▶ EXERCISE REQUIREMENTS
Go over the data and keep only the lines that include "What".

DATA RECORDS START

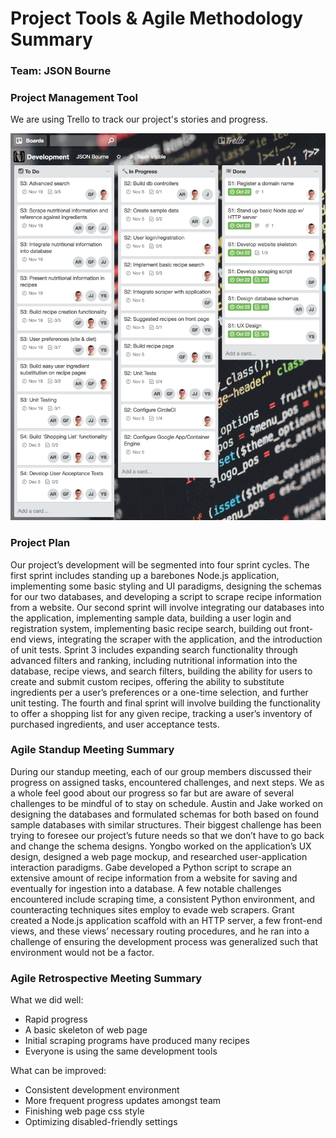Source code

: # Project Tools & Agile Methodology Summary

### Team: JSON Bourne

### Project Management Tool
We are using Trello to track our project's stories and progress.

<img src="https://github.com/Burry/JSON-Bourne/raw/master/doc/resources/Trello%20Screen%20Shot.png" alt="Trello Screen Shot" />

### Project Plan
Our project’s development will be segmented into four sprint cycles. The first sprint includes standing up a barebones Node.js application, implementing some basic styling and UI paradigms, designing the schemas for our two databases, and developing a script to scrape recipe information from a website. Our second sprint will involve integrating our databases into the application, implementing sample data, building a user login and registration system, implementing basic recipe search, building out front-end views, integrating the scraper with the application, and the introduction of unit tests. Sprint 3 includes expanding search functionality through advanced filters and ranking, including nutritional information into the database, recipe views, and search filters, building the ability for users to create and submit custom recipes, offering the ability to substitute ingredients per a user’s preferences or a one-time selection, and further unit testing. The fourth and final sprint will involve building the functionality to offer a shopping list for any given recipe, tracking a user’s inventory of purchased ingredients, and user acceptance tests.

### Agile Standup Meeting Summary
During our standup meeting, each of our group members discussed their progress on assigned tasks, encountered challenges, and next steps. We as a whole feel good about our progress so far but are aware of several challenges to be mindful of to stay on schedule. Austin and Jake worked on designing the databases and formulated schemas for both based on found sample databases with similar structures. Their biggest challenge has been trying to foresee our project’s future needs so that we don’t have to go back and change the schema designs. Yongbo worked on the application’s UX design, designed a web page mockup, and researched user-application interaction paradigms. Gabe developed a Python script to scrape an extensive amount of recipe information from a website for saving and eventually for ingestion into a database. A few notable challenges encountered include scraping time, a consistent Python environment, and counteracting techniques sites employ to evade web scrapers. Grant created a Node.js application scaffold with an HTTP server, a few front-end views, and these views’ necessary routing procedures, and he ran into a challenge of ensuring the development process was generalized such that environment would not be a factor.

### Agile Retrospective Meeting Summary

What we did well:

- Rapid progress
- A basic skeleton of web page
- Initial scraping programs have produced many recipes
- Everyone is using the same development tools


What can be improved:

- Consistent development environment
- More frequent progress updates amongst team
- Finishing web page css style
- Optimizing disabled-friendly settings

DATA RECORDS END

▶ SOLVED PROBLEM
What we did well:
What can be improved:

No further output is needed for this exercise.